• _About this exercise_: Say how many of the lines below hold "const", writing the number and nothing more.

+--

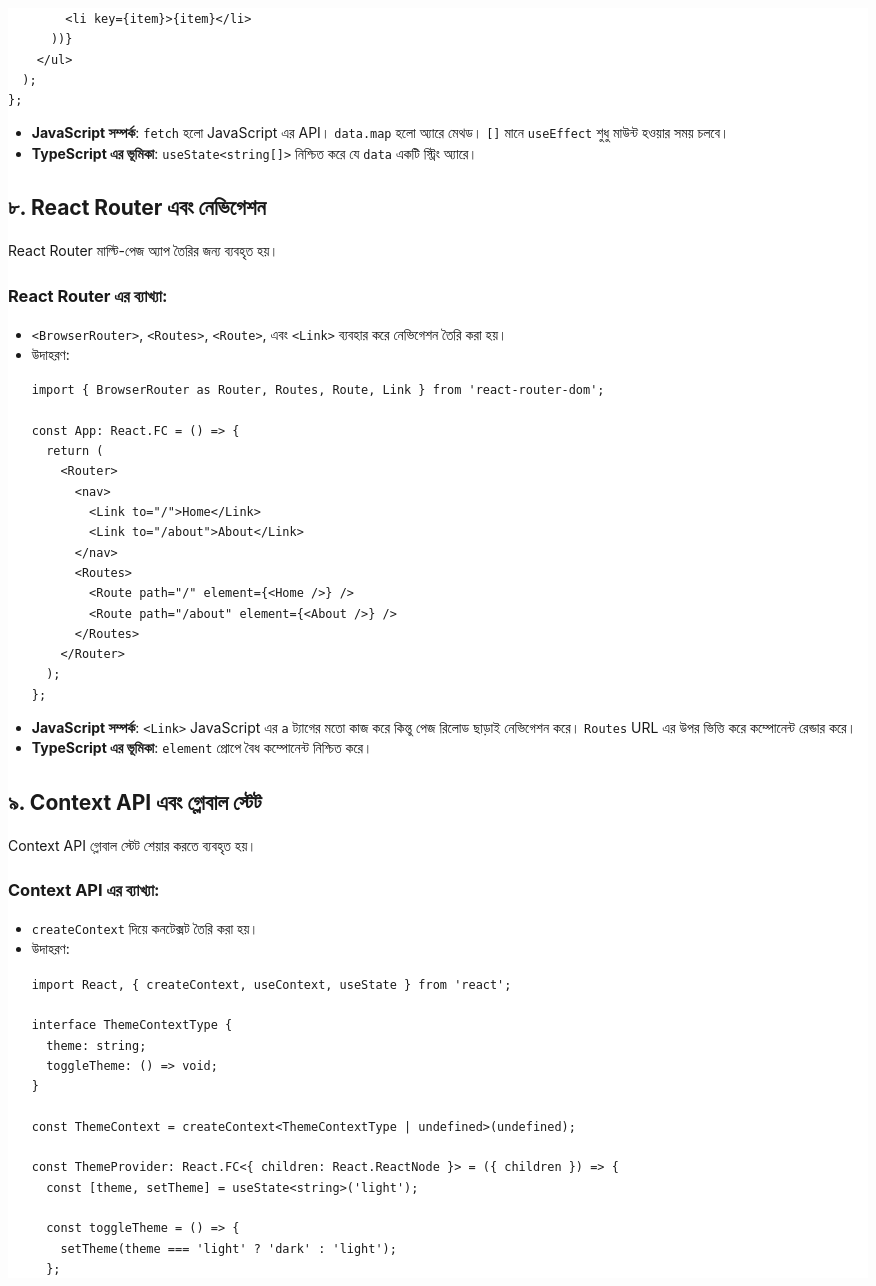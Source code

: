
   ```tsx
          <li key={item}>{item}</li>
        ))}
      </ul>
    );
  };
  ```
- **JavaScript সম্পর্ক**: `fetch` হলো JavaScript এর API। `data.map` হলো অ্যারে মেথড। `[]` মানে `useEffect` শুধু মাউন্ট হওয়ার সময় চলবে।
- **TypeScript এর ভূমিকা**: `useState<string[]>` নিশ্চিত করে যে `data` একটি স্ট্রিং অ্যারে।

## ৮. React Router এবং নেভিগেশন

React Router মাল্টি-পেজ অ্যাপ তৈরির জন্য ব্যবহৃত হয়।

### React Router এর ব্যাখ্যা:
- `<BrowserRouter>`, `<Routes>`, `<Route>`, এবং `<Link>` ব্যবহার করে নেভিগেশন তৈরি করা হয়।
- উদাহরণ:
  ```tsx
  import { BrowserRouter as Router, Routes, Route, Link } from 'react-router-dom';

  const App: React.FC = () => {
    return (
      <Router>
        <nav>
          <Link to="/">Home</Link>
          <Link to="/about">About</Link>
        </nav>
        <Routes>
          <Route path="/" element={<Home />} />
          <Route path="/about" element={<About />} />
        </Routes>
      </Router>
    );
  };
  ```
- **JavaScript সম্পর্ক**: `<Link>` JavaScript এর `a` ট্যাগের মতো কাজ করে কিন্তু পেজ রিলোড ছাড়াই নেভিগেশন করে। `Routes` URL এর উপর ভিত্তি করে কম্পোনেন্ট রেন্ডার করে।
- **TypeScript এর ভূমিকা**: `element` প্রোপে বৈধ কম্পোনেন্ট নিশ্চিত করে।

## ৯. Context API এবং গ্লোবাল স্টেট

Context API গ্লোবাল স্টেট শেয়ার করতে ব্যবহৃত হয়।

### Context API এর ব্যাখ্যা:
- `createContext` দিয়ে কনটেক্সট তৈরি করা হয়।
- উদাহরণ:
  ```tsx
  import React, { createContext, useContext, useState } from 'react';

  interface ThemeContextType {
    theme: string;
    toggleTheme: () => void;
  }

  const ThemeContext = createContext<ThemeContextType | undefined>(undefined);

  const ThemeProvider: React.FC<{ children: React.ReactNode }> = ({ children }) => {
    const [theme, setTheme] = useState<string>('light');

    const toggleTheme = () => {
      setTheme(theme === 'light' ? 'dark' : 'light');
    };

  ```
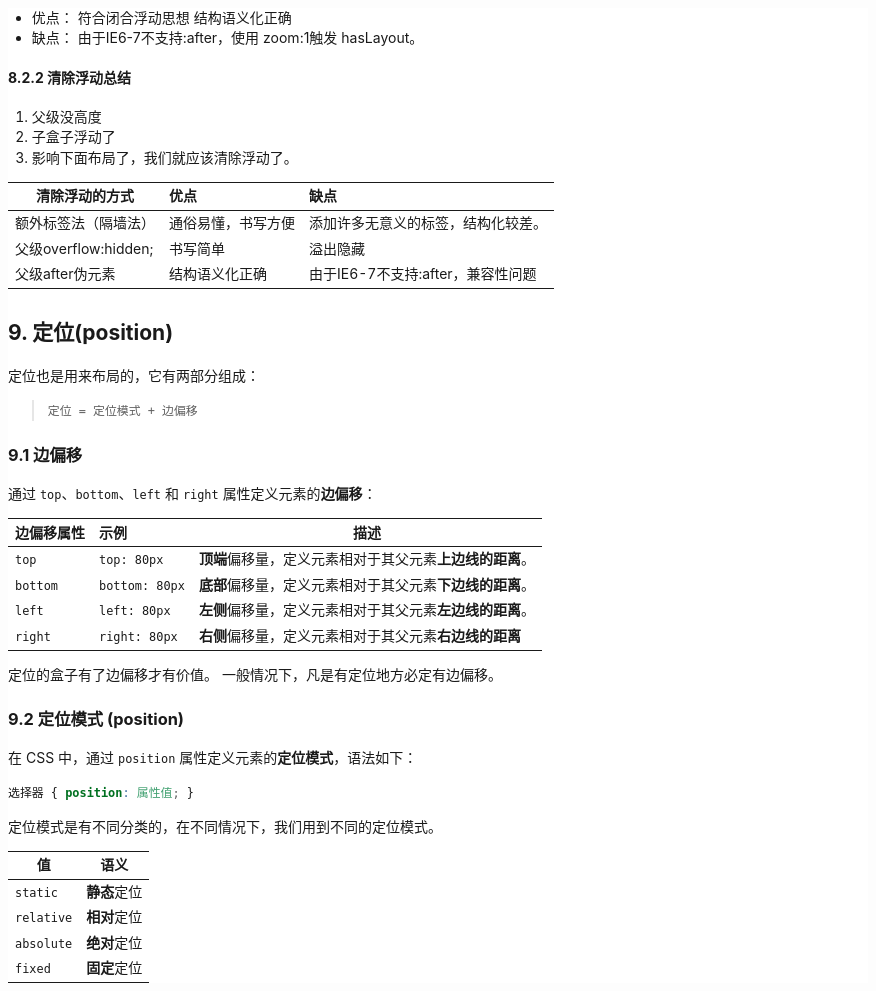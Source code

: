 - 优点： 符合闭合浮动思想  结构语义化正确
- 缺点： 由于IE6-7不支持:after，使用 zoom:1触发 hasLayout。



#### 8.2.2 清除浮动总结

1. 父级没高度
2. 子盒子浮动了
3. 影响下面布局了，我们就应该清除浮动了。

| 清除浮动的方式       | 优点               | 缺点                               |
| -------------------- | :----------------- | :--------------------------------- |
| 额外标签法（隔墙法） | 通俗易懂，书写方便 | 添加许多无意义的标签，结构化较差。 |
| 父级overflow:hidden; | 书写简单           | 溢出隐藏                           |
| 父级after伪元素      | 结构语义化正确     | 由于IE6-7不支持:after，兼容性问题  |



## 9. 定位(position)

定位也是用来布局的，它有两部分组成：

> `定位 = 定位模式 + 边偏移`



### 9.1 边偏移

通过 `top`、`bottom`、`left` 和 `right` 属性定义元素的**边偏移**：

| 边偏移属性 | 示例           | 描述                                                     |
| ---------- | :------------- | -------------------------------------------------------- |
| `top`      | `top: 80px`    | **顶端**偏移量，定义元素相对于其父元素**上边线的距离**。 |
| `bottom`   | `bottom: 80px` | **底部**偏移量，定义元素相对于其父元素**下边线的距离**。 |
| `left`     | `left: 80px`   | **左侧**偏移量，定义元素相对于其父元素**左边线的距离**。 |
| `right`    | `right: 80px`  | **右侧**偏移量，定义元素相对于其父元素**右边线的距离**   |

定位的盒子有了边偏移才有价值。 一般情况下，凡是有定位地方必定有边偏移。



### 9.2  定位模式 (position)

在 CSS 中，通过 `position` 属性定义元素的**定位模式**，语法如下：

```css
选择器 { position: 属性值; }
```

定位模式是有不同分类的，在不同情况下，我们用到不同的定位模式。

| 值         |     语义     |
| ---------- | :----------: |
| `static`   | **静态**定位 |
| `relative` | **相对**定位 |
| `absolute` | **绝对**定位 |
| `fixed`    | **固定**定位 |
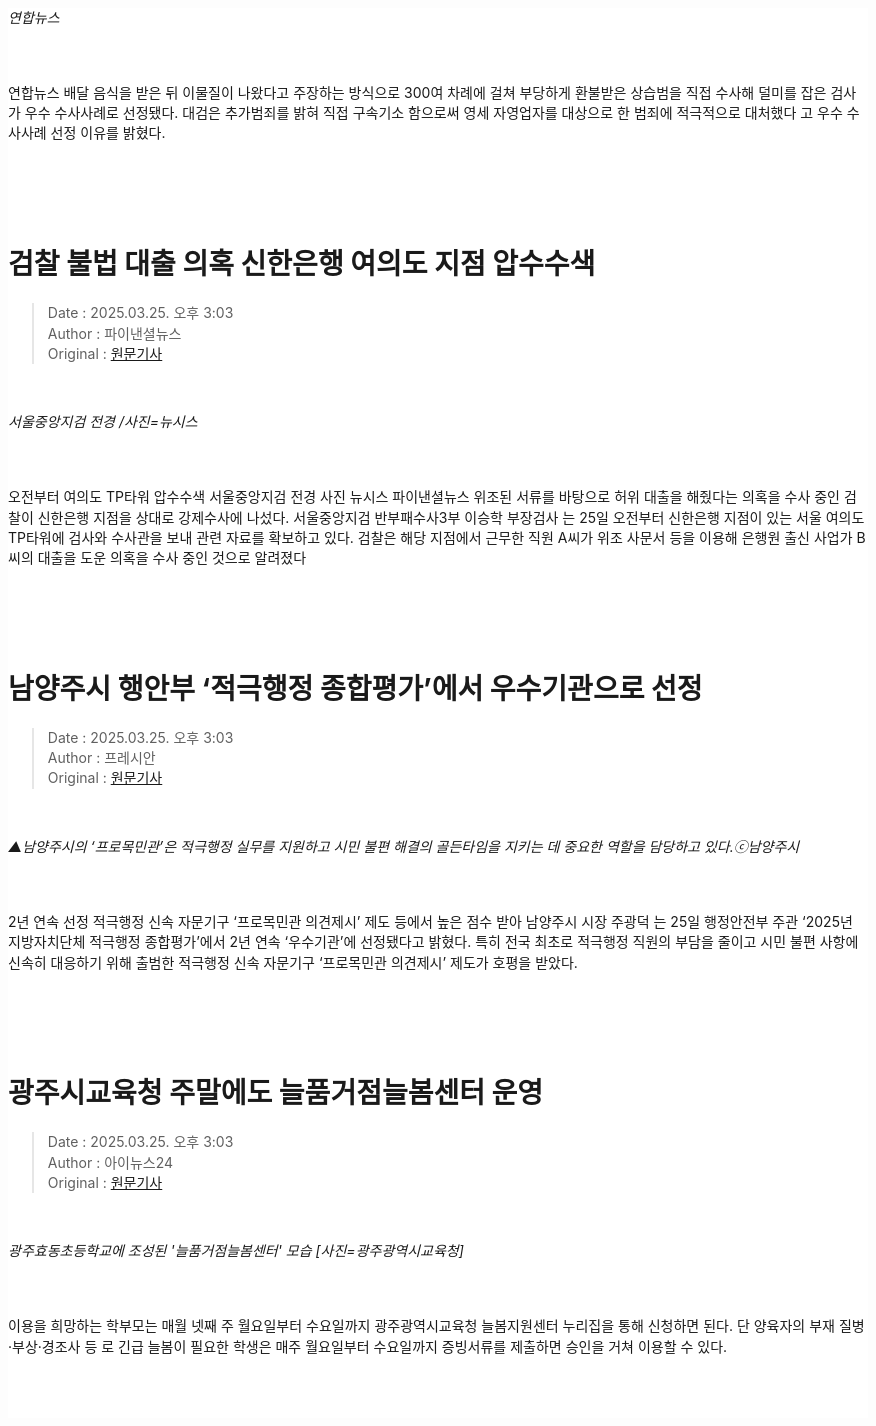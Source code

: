 <img alt="연합뉴스  " class="_LAZY_LOADING _LAZY_LOADING_INIT_HIDE" src="https://imgnews.pstatic.net/image/021/2025/03/25/0002698703_001_20250325150313111.jpg?type=w860" id="img1" style="display: none;"></img><em class="img_desc">연합뉴스  </em>  
<br/><br/>  
  
연합뉴스 배달 음식을 받은 뒤 이물질이 나왔다고 주장하는 방식으로 300여 차례에 걸쳐 부당하게 환불받은 상습범을 직접 수사해 덜미를 잡은 검사가 우수 수사사례로 선정됐다.
대검은 추가범죄를 밝혀 직접 구속기소 함으로써 영세 자영업자를 대상으로 한 범죄에 적극적으로 대처했다 고 우수 수사사례 선정 이유를 밝혔다.  
<br/><br/><br/>  

  
# 검찰 불법 대출 의혹 신한은행 여의도 지점 압수수색  
  
> Date : 2025.03.25. 오후 3:03  
> Author : 파이낸셜뉴스  
> Original : [원문기사](https://n.news.naver.com/mnews/article/014/0005326087?sid=102)  
<br/>  
  
<img alt="서울중앙지검 전경 /사진=뉴시스" class="_LAZY_LOADING _LAZY_LOADING_INIT_HIDE" src="https://imgnews.pstatic.net/image/014/2025/03/25/0005326087_001_20250325150313208.jpg?type=w860" id="img1" style="display: none;"></img><em class="img_desc">서울중앙지검 전경 /사진=뉴시스</em>  
<br/><br/>  
  
오전부터 여의도 TP타워 압수수색 서울중앙지검 전경 사진 뉴시스 파이낸셜뉴스 위조된 서류를 바탕으로 허위 대출을 해줬다는 의혹을 수사 중인 검찰이 신한은행 지점을 상대로 강제수사에 나섰다. 서울중앙지검 반부패수사3부 이승학 부장검사 는 25일 오전부터 신한은행 지점이 있는 서울 여의도 TP타워에 검사와 수사관을 보내 관련 자료를 확보하고 있다. 검찰은 해당 지점에서 근무한 직원 A씨가 위조 사문서 등을 이용해 은행원 출신 사업가 B씨의 대출을 도운 의혹을 수사 중인 것으로 알려졌다  
<br/><br/><br/>  

  
# 남양주시 행안부 ‘적극행정 종합평가’에서 우수기관으로 선정  
  
> Date : 2025.03.25. 오후 3:03  
> Author : 프레시안  
> Original : [원문기사](https://n.news.naver.com/mnews/article/002/0002379819?sid=102)  
<br/>  
  
<img alt="▲남양주시의 ‘프로목민관’은 적극행정 실무를 지원하고 시민 불편 해결의 골든타임을 지키는 데 중요한 역할을 담당하고 있다.ⓒ남양주시" class="_LAZY_LOADING _LAZY_LOADING_INIT_HIDE" src="https://imgnews.pstatic.net/image/002/2025/03/25/0002379819_001_20250325150312006.JPG?type=w860" id="img1" style="display: none;"></img><em class="img_desc">▲남양주시의 ‘프로목민관’은 적극행정 실무를 지원하고 시민 불편 해결의 골든타임을 지키는 데 중요한 역할을 담당하고 있다.ⓒ남양주시</em>  
<br/><br/>  
  
2년 연속 선정 적극행정 신속 자문기구 ‘프로목민관 의견제시’ 제도 등에서 높은 점수 받아 남양주시 시장 주광덕 는 25일 행정안전부 주관 ‘2025년 지방자치단체 적극행정 종합평가’에서 2년 연속 ‘우수기관’에 선정됐다고 밝혔다.
특히 전국 최초로 적극행정 직원의 부담을 줄이고 시민 불편 사항에 신속히 대응하기 위해 출범한 적극행정 신속 자문기구 ‘프로목민관 의견제시’ 제도가 호평을 받았다.  
<br/><br/><br/>  

  
# 광주시교육청 주말에도 늘품거점늘봄센터 운영  
  
> Date : 2025.03.25. 오후 3:03  
> Author : 아이뉴스24  
> Original : [원문기사](https://n.news.naver.com/mnews/article/031/0000918908?sid=102)  
<br/>  
  
<img alt="광주효동초등학교에 조성된 '늘품거점늘봄센터' 모습 [사진=광주광역시교육청]" class="_LAZY_LOADING _LAZY_LOADING_INIT_HIDE" src="https://imgnews.pstatic.net/image/031/2025/03/25/0000918908_001_20250325150311863.jpg?type=w860" id="img1" style="display: none;"></img><em class="img_desc">광주효동초등학교에 조성된 '늘품거점늘봄센터' 모습 [사진=광주광역시교육청]</em>  
<br/><br/>  
  
이용을 희망하는 학부모는 매월 넷째 주 월요일부터 수요일까지 광주광역시교육청 늘봄지원센터 누리집을 통해 신청하면 된다.
단 양육자의 부재 질병·부상·경조사 등 로 긴급 늘봄이 필요한 학생은 매주 월요일부터 수요일까지 증빙서류를 제출하면 승인을 거쳐 이용할 수 있다.  
<br/><br/><br/>  
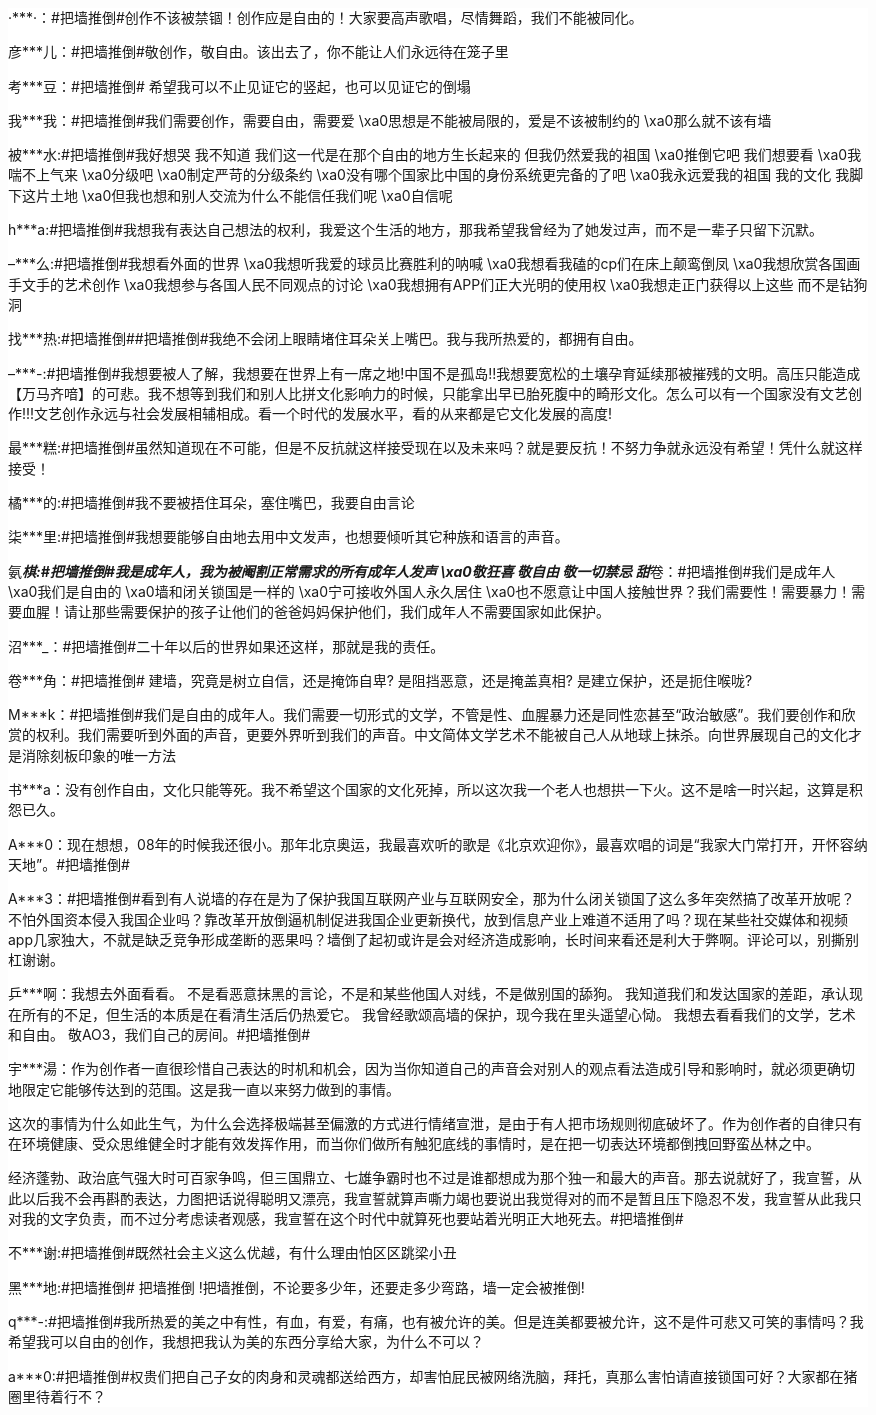 ·***·：#把墙推倒#创作不该被禁锢！创作应是自由的！大家要高声歌唱，尽情舞蹈，我们不能被同化。

彦***儿：#把墙推倒#敬创作，敬自由。该出去了，你不能让人们永远待在笼子里

考***豆：#把墙推倒# 希望我可以不止见证它的竖起，也可以见证它的倒塌

我***我：#把墙推倒#我们需要创作，需要自由，需要爱 \xa0思想是不能被局限的，爱是不该被制约的 \xa0那么就不该有墙

被***水:#把墙推倒#我好想哭 我不知道 我们这一代是在那个自由的地方生长起来的 但我仍然爱我的祖国 \xa0推倒它吧 我们想要看 \xa0我喘不上气来 \xa0分级吧 \xa0制定严苛的分级条约 \xa0没有哪个国家比中国的身份系统更完备的了吧 \xa0我永远爱我的祖国 我的文化 我脚下这片土地 \xa0但我也想和别人交流为什么不能信任我们呢 \xa0自信呢

h***a:#把墙推倒#我想我有表达自己想法的权利，我爱这个生活的地方，那我希望我曾经为了她发过声，而不是一辈子只留下沉默。

&#8211;***么:#把墙推倒#我想看外面的世界 \xa0我想听我爱的球员比赛胜利的呐喊 \xa0我想看我磕的cp们在床上颠鸾倒凤 \xa0我想欣赏各国画手文手的艺术创作 \xa0我想参与各国人民不同观点的讨论 \xa0我想拥有APP们正大光明的使用权 \xa0我想走正门获得以上这些 而不是钻狗洞

找***热:#把墙推倒##把墙推倒#我绝不会闭上眼睛堵住耳朵关上嘴巴。我与我所热爱的，都拥有自由。

&#8211;***-:#把墙推倒#我想要被人了解，我想要在世界上有一席之地!中国不是孤岛!!我想要宽松的土壤孕育延续那被摧残的文明。高压只能造成【万马齐喑】的可悲。我不想等到我们和别人比拼文化影响力的时候，只能拿出早已胎死腹中的畸形文化。怎么可以有一个国家没有文艺创作!!!文艺创作永远与社会发展相辅相成。看一个时代的发展水平，看的从来都是它文化发展的高度!

最***糕:#把墙推倒#虽然知道现在不可能，但是不反抗就这样接受现在以及未来吗？就是要反抗！不努力争就永远没有希望！凭什么就这样接受！

橘***的:#把墙推倒#我不要被捂住耳朵，塞住嘴巴，我要自由言论

柒***里:#把墙推倒#我想要能够自由地去用中文发声，也想要倾听其它种族和语言的声音。

氨***棋:#把墙推倒#我是成年人，我为被阉割正常需求的所有成年人发声 \xa0敬狂喜 敬自由 敬一切禁忌 甜***卷：#把墙推倒#我们是成年人 \xa0我们是自由的 \xa0墙和闭关锁国是一样的 \xa0宁可接收外国人永久居住 \xa0也不愿意让中国人接触世界？我们需要性！需要暴力！需要血腥！请让那些需要保护的孩子让他们的爸爸妈妈保护他们，我们成年人不需要国家如此保护。

沼***_：#把墙推倒#二十年以后的世界如果还这样，那就是我的责任。

卷***角：#把墙推倒# 建墙，究竟是树立自信，还是掩饰自卑? 是阻挡恶意，还是掩盖真相? 是建立保护，还是扼住喉咙?

M***k：#把墙推倒#我们是自由的成年人。我们需要一切形式的文学，不管是性、血腥暴力还是同性恋甚至“政治敏感”。我们要创作和欣赏的权利。我们需要听到外面的声音，更要外界听到我们的声音。中文简体文学艺术不能被自己人从地球上抹杀。向世界展现自己的文化才是消除刻板印象的唯一方法

书***a：没有创作自由，文化只能等死。我不希望这个国家的文化死掉，所以这次我一个老人也想拱一下火。这不是啥一时兴起，这算是积怨已久。

A***0：现在想想，08年的时候我还很小。那年北京奥运，我最喜欢听的歌是《北京欢迎你》，最喜欢唱的词是“我家大门常打开，开怀容纳天地”。#把墙推倒#

A***3：#把墙推倒#看到有人说墙的存在是为了保护我国互联网产业与互联网安全，那为什么闭关锁国了这么多年突然搞了改革开放呢？不怕外国资本侵入我国企业吗？靠改革开放倒逼机制促进我国企业更新换代，放到信息产业上难道不适用了吗？现在某些社交媒体和视频app几家独大，不就是缺乏竞争形成垄断的恶果吗？墙倒了起初或许是会对经济造成影响，长时间来看还是利大于弊啊。评论可以，别撕别杠谢谢。

乒***啊：我想去外面看看。 不是看恶意抹黑的言论，不是和某些他国人对线，不是做别国的舔狗。 我知道我们和发达国家的差距，承认现在所有的不足，但生活的本质是在看清生活后仍热爱它。 我曾经歌颂高墙的保护，现今我在里头遥望心恸。 我想去看看我们的文学，艺术和自由。 敬AO3，我们自己的房间。#把墙推倒#

宇***湯：作为创作者一直很珍惜自己表达的时机和机会，因为当你知道自己的声音会对别人的观点看法造成引导和影响时，就必须更确切地限定它能够传达到的范围。这是我一直以来努力做到的事情。

这次的事情为什么如此生气，为什么会选择极端甚至偏激的方式进行情绪宣泄，是由于有人把市场规则彻底破坏了。作为创作者的自律只有在环境健康、受众思维健全时才能有效发挥作用，而当你们做所有触犯底线的事情时，是在把一切表达环境都倒拽回野蛮丛林之中。

经济蓬勃、政治底气强大时可百家争鸣，但三国鼎立、七雄争霸时也不过是谁都想成为那个独一和最大的声音。那去说就好了，我宣誓，从此以后我不会再斟酌表达，力图把话说得聪明又漂亮，我宣誓就算声嘶力竭也要说出我觉得对的而不是暂且压下隐忍不发，我宣誓从此我只对我的文字负责，而不过分考虑读者观感，我宣誓在这个时代中就算死也要站着光明正大地死去。#把墙推倒#

不***谢:#把墙推倒#既然社会主义这么优越，有什么理由怕区区跳梁小丑

黑***地:#把墙推倒# 把墙推倒 !把墙推倒，不论要多少年，还要走多少弯路，墙一定会被推倒!

q***-:#把墙推倒#我所热爱的美之中有性，有血，有爱，有痛，也有被允许的美。但是连美都要被允许，这不是件可悲又可笑的事情吗？我希望我可以自由的创作，我想把我认为美的东西分享给大家，为什么不可以？

a***0:#把墙推倒#权贵们把自己子女的肉身和灵魂都送给西方，却害怕屁民被网络洗脑，拜托，真那么害怕请直接锁国可好？大家都在猪圈里待着行不？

+--

• _Completed exercise_: 5